Бертольд не пел. Райнер ни разу не слышал, чтобы его голос взлетал вверх, точно птица, или опускался вниз, к глубинам океана. Райнер даже не был уверен, что Бертольд в самом деле умел петь. Возможно, неразборчивое мычание, уютно звучавшее в тусклом свете костра или в полумраке казармы, являлось лучшим, что он мог из себя выдавить. Но Райнеру хватало и этого. Пялясь на далёкие звезды или в потолок, он лежал без движения, точно спящий, а сам прислушивался, жадно ловил каждую последующую ноту, тягучая вязь которых постепенно окутывала его, согревая получше колючего одеяла.

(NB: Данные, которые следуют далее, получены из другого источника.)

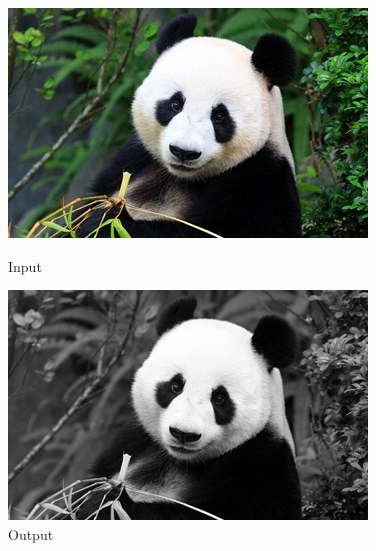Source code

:\documentclass[a4paper,8pt]{article}
\begin{document}
        \begin{figure}[H]
        \centering
        \begin{minipage}{0.4\linewidth}
        \centering
        \includegraphics[width=\linewidth]{output/input1.jpg}
        \caption{Input}
        \end{minipage}
        \hfill
        \begin{minipage}{0.4\linewidth}
        \centering
        \includegraphics[width=\linewidth]{output/Image Scaling_output.png}
        \caption{Output}
        \end{minipage}
        \end{figure}
        \clearpage
     
\end{document}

Райнер не знал названия песни, к которой так прикипел Бертольд. Он не спрашивал о ней, опасаясь, что впредь никогда ее не услышит, а потом спрашивать стало не у кого. Песня так и осталась безымянной. Иногда она сама собой начинала звучать в голове, будто Бертольд, совсем как раньше, напевал ее сквозь сомкнутые губы, только теперь устроившись рядом с Райнером, положив подбородок ему на плечо и мурлыча знакомый мотив прямо в ухо
В такие минуты Райнер старался не шевелиться. Не открывать глаза. Не думать лишнего. Ему в каком-то смысле даже нравилось обманываться, представляя, что Бертольд на самом деле лежит вплотную к нему и без слов напевает черт знает где подцепленную песенку. Довольно легкомысленную, но успокаивающую получше любых аптечных настоек или крепкого алкоголя, что подавали в кабаке на углу.
Однажды Райнер попробовал спеть сам. Точно как Бертольд — тихо и без слов, чтобы отвлечься и заглушить грызущую изнутри боль. Получилось ужасно. Не потому что природа обделила Райнера способностями к музыке — с ними у него все было в порядке, — просто в давящей со всех сторон тишине его голос прозвучал слишком жалко и одиноко. Как если бы мир за пределами комнаты перестал существовать, и остались только он, Райнер, да мёртвым грузом повисшие у него на шее его же собственные грехи.
Больше он петь не пытался. Но всякий раз, когда с наступлением темноты к нему возвращалось полустертое воспоминание о том, как это делал Бертольд, Райнер почти улыбался. Прошлое и настоящее наконец-то оставляли в покое, стоило ему вновь услышать его. И пускай передышка длилась не дольше пяти часов, он до глубины души был ей благодарен.